• **EXERCISE**:
Look below for the line holding "## Fonctionnalités" and the line holding "structures de données.". Repeat those two and everything between, exactly.

• **DATA RECORDS**:
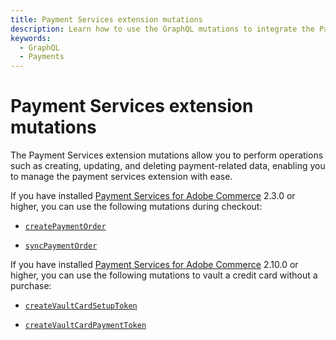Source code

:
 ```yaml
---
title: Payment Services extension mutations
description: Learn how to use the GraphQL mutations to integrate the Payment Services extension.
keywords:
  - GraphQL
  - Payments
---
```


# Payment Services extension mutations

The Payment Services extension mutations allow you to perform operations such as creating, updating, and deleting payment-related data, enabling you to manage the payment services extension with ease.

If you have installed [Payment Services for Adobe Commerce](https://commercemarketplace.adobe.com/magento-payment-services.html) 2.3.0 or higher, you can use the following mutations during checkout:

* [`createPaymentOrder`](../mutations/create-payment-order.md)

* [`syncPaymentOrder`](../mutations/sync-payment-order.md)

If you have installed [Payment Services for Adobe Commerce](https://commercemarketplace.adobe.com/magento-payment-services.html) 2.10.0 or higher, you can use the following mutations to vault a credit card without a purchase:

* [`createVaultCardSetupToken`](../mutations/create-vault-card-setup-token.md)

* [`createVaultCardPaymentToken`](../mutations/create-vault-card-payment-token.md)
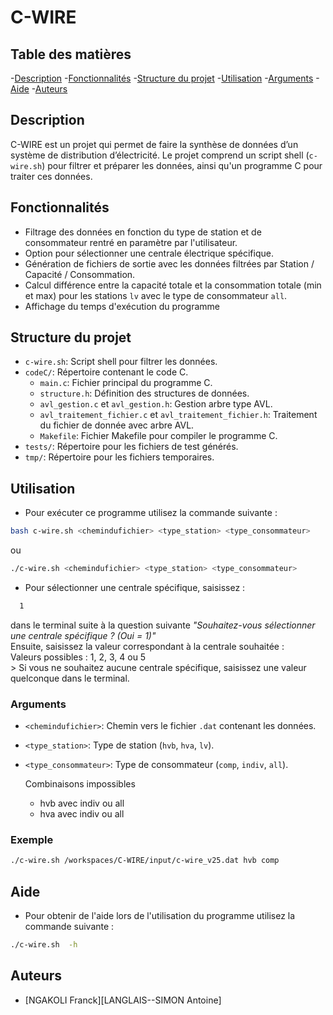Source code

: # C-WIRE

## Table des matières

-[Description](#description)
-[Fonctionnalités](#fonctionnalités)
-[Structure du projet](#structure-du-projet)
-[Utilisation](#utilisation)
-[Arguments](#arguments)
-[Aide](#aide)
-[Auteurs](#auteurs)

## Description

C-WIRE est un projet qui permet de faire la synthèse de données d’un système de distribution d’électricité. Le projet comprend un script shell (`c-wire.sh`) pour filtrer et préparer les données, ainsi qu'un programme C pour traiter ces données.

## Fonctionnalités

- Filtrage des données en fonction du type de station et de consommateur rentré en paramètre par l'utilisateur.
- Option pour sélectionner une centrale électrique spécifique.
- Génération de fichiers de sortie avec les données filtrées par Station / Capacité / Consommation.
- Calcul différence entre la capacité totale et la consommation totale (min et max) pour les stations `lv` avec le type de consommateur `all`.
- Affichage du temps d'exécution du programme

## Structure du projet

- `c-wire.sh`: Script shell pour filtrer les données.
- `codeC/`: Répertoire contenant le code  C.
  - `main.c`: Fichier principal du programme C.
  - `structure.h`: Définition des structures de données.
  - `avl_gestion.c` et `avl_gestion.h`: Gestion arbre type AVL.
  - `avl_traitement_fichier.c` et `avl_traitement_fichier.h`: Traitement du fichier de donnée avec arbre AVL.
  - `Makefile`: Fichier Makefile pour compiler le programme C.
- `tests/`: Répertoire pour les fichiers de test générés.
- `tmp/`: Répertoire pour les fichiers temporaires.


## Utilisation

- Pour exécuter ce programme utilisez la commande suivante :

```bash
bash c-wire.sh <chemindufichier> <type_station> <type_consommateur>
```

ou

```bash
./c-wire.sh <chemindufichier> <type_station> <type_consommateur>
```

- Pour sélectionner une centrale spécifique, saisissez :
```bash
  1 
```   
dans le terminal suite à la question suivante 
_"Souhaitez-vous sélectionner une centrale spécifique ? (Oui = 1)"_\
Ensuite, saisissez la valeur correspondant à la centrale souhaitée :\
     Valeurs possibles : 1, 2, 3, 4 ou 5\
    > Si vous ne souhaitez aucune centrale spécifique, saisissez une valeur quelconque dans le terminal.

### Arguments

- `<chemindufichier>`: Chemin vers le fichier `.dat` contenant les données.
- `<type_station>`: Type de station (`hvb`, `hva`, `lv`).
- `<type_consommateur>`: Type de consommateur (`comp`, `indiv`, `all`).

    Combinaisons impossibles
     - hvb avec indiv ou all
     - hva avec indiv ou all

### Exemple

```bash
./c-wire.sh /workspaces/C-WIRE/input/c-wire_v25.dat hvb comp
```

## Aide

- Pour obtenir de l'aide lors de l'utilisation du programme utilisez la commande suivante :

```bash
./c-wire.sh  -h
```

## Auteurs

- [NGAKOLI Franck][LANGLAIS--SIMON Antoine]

• **EXPECTED ANSWER**:
## Fonctionnalités

- Filtrage des données en fonction du type de station et de consommateur rentré en paramètre par l'utilisateur.
- Option pour sélectionner une centrale électrique spécifique.
- Génération de fichiers de sortie avec les données filtrées par Station / Capacité / Consommation.
- Calcul différence entre la capacité totale et la consommation totale (min et max) pour les stations `lv` avec le type de consommateur `all`.
- Affichage du temps d'exécution du programme

## Structure du projet

- `c-wire.sh`: Script shell pour filtrer les données.
- `codeC/`: Répertoire contenant le code  C.
  - `main.c`: Fichier principal du programme C.
  - `structure.h`: Définition des structures de données.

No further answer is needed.